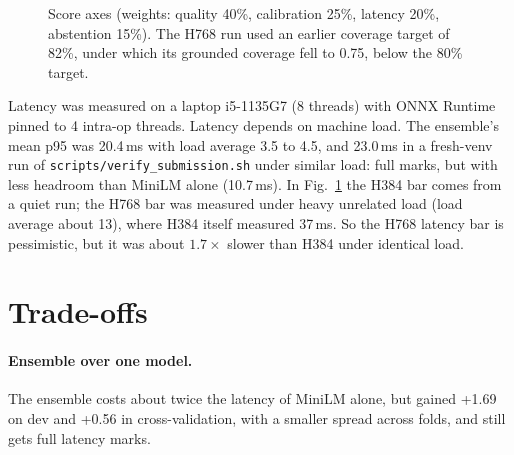 \documentclass[11pt,a4paper]{article}
\begin{document}
\begin{figure}[h]
\centering
{}
\caption{Score axes (weights: quality 40\%, calibration 25\%, latency 20\%,
abstention 15\%). The H768 run used an earlier coverage target of 82\%, under which its
grounded coverage fell to 0.75, below the 80\% target.}
\label{fig:scores}
\end{figure}

Latency was measured on a laptop i5-1135G7 (8 threads) with ONNX Runtime pinned to 4
intra-op threads. Latency depends on machine load. The ensemble's mean p95 was
20.4\,ms with load average 3.5 to 4.5, and 23.0\,ms in a fresh-venv run of
\texttt{scripts/verify\_submission.sh} under similar load: full marks, but with
less headroom than MiniLM alone (10.7\,ms). In Fig.~\ref{fig:scores} the H384 bar comes from a quiet run;
the H768 bar was measured under heavy unrelated load (load average about 13),
where H384 itself measured 37\,ms. So the H768 latency bar is pessimistic, but
it was about $1.7\times$ slower than H384 under identical load.

\section{Trade-offs}

\paragraph{Ensemble over one model.} The ensemble costs about twice the latency
of MiniLM alone, but gained +1.69 on dev and +0.56 in cross-validation, with a
smaller spread across folds, and still gets full latency marks.
\end{document}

Your objective -
Pictures stay out; reproduce every line of the records exactly.

Task result -
 \documentclass[11pt,a4paper]{article}
\begin{document}
\begin{figure}[h]
\centering
{}
\caption{Score axes (weights: quality 40\%, calibration 25\%, latency 20\%,
abstention 15\%). The H768 run used an earlier coverage target of 82\%, under which its
grounded coverage fell to 0.75, below the 80\% target.}
\label{fig:scores}
\end{figure}

Latency was measured on a laptop i5-1135G7 (8 threads) with ONNX Runtime pinned to 4
intra-op threads. Latency depends on machine load. The ensemble's mean p95 was
20.4\,ms with load average 3.5 to 4.5, and 23.0\,ms in a fresh-venv run of
\texttt{scripts/verify\_submission.sh} under similar load: full marks, but with
less headroom than MiniLM alone (10.7\,ms). In Fig.~\ref{fig:scores} the H384 bar comes from a quiet run;
the H768 bar was measured under heavy unrelated load (load average about 13),
where H384 itself measured 37\,ms. So the H768 latency bar is pessimistic, but
it was about $1.7\times$ slower than H384 under identical load.

\section{Trade-offs}

\paragraph{Ensemble over one model.} The ensemble costs about twice the latency
of MiniLM alone, but gained +1.69 on dev and +0.56 in cross-validation, with a
smaller spread across folds, and still gets full latency marks.
\end{document}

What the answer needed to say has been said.